◆ **ENTRIES SHOWN**:
Content starts

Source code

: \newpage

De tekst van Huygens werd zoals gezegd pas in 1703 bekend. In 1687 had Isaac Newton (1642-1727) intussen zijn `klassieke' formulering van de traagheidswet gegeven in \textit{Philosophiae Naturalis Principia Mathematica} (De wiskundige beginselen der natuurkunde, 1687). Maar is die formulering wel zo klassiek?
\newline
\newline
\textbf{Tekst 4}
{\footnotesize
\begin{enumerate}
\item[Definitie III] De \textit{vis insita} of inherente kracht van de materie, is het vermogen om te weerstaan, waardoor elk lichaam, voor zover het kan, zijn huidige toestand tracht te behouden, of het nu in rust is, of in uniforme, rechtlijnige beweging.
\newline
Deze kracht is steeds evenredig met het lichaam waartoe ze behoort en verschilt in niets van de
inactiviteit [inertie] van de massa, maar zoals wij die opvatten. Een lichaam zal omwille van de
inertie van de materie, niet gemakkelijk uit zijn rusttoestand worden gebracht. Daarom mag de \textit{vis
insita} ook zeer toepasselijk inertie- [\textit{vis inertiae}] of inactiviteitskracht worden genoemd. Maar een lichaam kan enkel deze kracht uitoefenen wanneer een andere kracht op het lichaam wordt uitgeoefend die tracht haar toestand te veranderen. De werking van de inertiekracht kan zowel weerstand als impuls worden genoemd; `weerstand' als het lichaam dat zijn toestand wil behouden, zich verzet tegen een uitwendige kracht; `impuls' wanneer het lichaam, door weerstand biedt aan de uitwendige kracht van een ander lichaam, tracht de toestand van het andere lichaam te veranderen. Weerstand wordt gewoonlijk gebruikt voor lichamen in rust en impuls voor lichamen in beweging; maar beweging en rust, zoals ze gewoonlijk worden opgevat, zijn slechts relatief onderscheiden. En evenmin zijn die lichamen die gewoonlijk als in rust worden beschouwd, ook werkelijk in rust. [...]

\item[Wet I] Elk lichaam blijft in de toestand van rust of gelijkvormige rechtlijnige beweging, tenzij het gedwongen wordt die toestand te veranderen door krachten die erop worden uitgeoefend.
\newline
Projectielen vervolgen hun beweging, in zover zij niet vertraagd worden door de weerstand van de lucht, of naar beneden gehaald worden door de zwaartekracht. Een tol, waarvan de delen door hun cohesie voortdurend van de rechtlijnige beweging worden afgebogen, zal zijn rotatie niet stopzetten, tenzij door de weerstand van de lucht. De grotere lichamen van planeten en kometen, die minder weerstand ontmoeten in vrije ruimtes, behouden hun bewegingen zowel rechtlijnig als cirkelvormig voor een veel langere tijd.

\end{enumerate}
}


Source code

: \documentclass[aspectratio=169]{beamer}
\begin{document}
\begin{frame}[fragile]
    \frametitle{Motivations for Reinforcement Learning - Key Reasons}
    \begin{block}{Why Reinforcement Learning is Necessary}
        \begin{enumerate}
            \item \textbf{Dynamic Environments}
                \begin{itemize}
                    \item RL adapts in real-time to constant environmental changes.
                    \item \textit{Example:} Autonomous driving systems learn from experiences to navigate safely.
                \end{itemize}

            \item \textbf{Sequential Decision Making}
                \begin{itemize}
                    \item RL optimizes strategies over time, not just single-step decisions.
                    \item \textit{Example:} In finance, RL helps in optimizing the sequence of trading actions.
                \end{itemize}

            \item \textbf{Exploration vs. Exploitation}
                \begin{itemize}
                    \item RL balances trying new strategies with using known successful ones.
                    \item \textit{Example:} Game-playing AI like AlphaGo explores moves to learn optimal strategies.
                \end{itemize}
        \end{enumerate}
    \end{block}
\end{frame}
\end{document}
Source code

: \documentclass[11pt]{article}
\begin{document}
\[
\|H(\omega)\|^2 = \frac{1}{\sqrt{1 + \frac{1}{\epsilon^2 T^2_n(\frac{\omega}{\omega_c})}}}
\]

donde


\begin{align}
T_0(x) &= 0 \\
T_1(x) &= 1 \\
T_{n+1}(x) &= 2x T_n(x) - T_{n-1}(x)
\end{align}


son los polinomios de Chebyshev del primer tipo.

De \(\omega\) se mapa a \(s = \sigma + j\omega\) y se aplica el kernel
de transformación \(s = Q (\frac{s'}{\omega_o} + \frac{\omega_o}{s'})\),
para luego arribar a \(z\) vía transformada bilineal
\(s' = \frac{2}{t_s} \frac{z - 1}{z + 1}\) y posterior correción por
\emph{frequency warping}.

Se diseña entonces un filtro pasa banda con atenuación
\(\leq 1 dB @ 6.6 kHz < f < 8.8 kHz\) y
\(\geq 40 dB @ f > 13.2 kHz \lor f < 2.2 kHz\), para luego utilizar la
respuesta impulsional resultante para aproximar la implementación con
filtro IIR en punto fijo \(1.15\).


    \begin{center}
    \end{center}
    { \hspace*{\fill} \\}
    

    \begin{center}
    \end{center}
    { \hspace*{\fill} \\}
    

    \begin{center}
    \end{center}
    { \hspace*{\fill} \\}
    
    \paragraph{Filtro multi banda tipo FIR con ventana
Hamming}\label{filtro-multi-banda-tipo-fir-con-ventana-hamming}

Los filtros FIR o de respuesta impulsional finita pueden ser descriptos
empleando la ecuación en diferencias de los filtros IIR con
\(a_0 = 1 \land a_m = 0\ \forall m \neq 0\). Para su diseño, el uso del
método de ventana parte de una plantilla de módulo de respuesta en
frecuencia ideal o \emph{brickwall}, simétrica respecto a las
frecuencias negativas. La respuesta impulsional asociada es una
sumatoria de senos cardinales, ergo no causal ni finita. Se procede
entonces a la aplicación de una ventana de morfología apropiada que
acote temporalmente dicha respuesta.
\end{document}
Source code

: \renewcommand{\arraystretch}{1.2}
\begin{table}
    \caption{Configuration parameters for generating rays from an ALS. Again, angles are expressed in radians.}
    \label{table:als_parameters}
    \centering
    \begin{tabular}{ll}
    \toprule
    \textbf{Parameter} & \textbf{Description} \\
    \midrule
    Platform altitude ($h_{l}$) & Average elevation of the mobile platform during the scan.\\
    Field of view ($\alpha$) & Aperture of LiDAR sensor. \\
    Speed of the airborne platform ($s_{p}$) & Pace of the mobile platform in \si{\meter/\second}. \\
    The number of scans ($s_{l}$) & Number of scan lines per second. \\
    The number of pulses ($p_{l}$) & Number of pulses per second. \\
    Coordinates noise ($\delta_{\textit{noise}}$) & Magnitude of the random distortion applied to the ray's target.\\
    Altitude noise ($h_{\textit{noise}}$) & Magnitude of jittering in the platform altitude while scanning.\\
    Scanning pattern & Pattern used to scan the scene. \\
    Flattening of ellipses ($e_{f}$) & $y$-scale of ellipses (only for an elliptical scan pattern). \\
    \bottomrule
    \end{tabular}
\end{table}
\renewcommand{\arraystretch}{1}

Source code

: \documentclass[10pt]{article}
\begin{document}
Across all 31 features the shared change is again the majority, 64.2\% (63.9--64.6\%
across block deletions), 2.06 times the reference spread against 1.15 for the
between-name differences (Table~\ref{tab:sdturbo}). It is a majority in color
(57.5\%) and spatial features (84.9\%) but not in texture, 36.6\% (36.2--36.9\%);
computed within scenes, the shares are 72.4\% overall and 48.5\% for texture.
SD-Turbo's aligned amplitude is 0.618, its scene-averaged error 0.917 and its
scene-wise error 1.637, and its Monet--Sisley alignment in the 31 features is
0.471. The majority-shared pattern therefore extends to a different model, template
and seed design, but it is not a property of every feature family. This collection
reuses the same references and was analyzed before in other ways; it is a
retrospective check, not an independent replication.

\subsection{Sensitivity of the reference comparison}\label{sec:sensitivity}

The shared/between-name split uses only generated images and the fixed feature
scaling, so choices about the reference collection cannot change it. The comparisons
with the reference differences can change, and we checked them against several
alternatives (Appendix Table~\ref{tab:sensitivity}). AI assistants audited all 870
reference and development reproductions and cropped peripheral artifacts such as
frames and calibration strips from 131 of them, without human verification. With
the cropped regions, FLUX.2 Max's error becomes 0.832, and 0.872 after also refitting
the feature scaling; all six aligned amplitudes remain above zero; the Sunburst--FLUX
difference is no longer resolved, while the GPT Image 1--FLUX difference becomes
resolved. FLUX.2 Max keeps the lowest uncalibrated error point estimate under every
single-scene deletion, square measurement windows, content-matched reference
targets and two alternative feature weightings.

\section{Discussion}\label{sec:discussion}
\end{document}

Content ends

◆ **AIM OF THE EXERCISE**:
Scan the material above. Copy each line that holds the word "strategies".

◆ **ANSWER TO THIS EXERCISE**:
                    \item RL optimizes strategies over time, not just single-step decisions.
                    \item RL balances trying new strategies with using known successful ones.
                    \item \textit{Example:} Game-playing AI like AlphaGo explores moves to learn optimal strategies.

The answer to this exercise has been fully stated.